### Material for this exercise
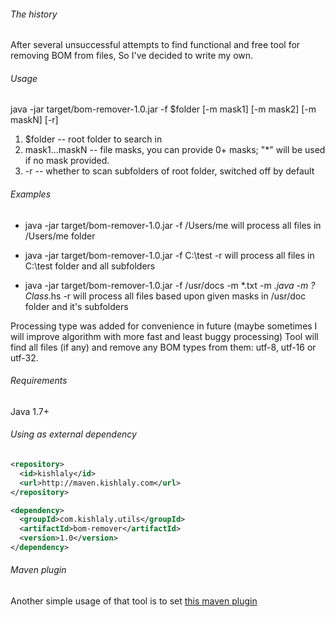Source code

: ###### The history
After several unsuccessful attempts to find functional and free tool for removing BOM from files,
So I've decided to write my own.

###### Usage
java -jar target/bom-remover-1.0.jar -f $folder [-m mask1] [-m mask2] [-m maskN] [-r]

1. $folder -- root folder to search in
2. mask1...maskN -- file masks, you can provide 0+ masks; "*" will be used if no mask provided.
3. -r -- whether to scan subfolders of root folder, switched off by default

###### Examples
* java -jar target/bom-remover-1.0.jar -f /Users/me
will process all files in /Users/me folder

* java -jar target/bom-remover-1.0.jar -f C:\test -r
will process all files in C:\test folder and all subfolders

* java -jar target/bom-remover-1.0.jar -f /usr/docs -m *.txt -m *.java -m ?Class*.hs -r
will process all files based upon given masks in /usr/doc folder and it's subfolders

Processing type was added for convenience in future (maybe sometimes I will improve algorithm with more fast and least buggy processing)
Tool will find all files (if any) and remove any BOM types from them: utf-8, utf-16 or utf-32.

###### Requirements
Java 1.7+

###### Using as external dependency

```xml
<repository>
  <id>kishlaly</id>
  <url>http://maven.kishlaly.com</url>
</repository>
```

```xml
<dependency>
  <groupId>com.kishlaly.utils</groupId>
  <artifactId>bom-remover</artifactId>
  <version>1.0</version>
</dependency>
```
###### Maven plugin

Another simple usage of that tool is to set [this maven plugin](http://github.com/s1ac2x1/bom-remover-maven)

### Goal of the exercise
Nothing but the lines from the one with "###### Using as external dependency" through the final line of the data above should be output, exactly as written.

### Your response
###### Using as external dependency

```xml
<repository>
  <id>kishlaly</id>
  <url>http://maven.kishlaly.com</url>
</repository>
```

```xml
<dependency>
  <groupId>com.kishlaly.utils</groupId>
  <artifactId>bom-remover</artifactId>
  <version>1.0</version>
</dependency>
```
###### Maven plugin

Another simple usage of that tool is to set [this maven plugin](http://github.com/s1ac2x1/bom-remover-maven)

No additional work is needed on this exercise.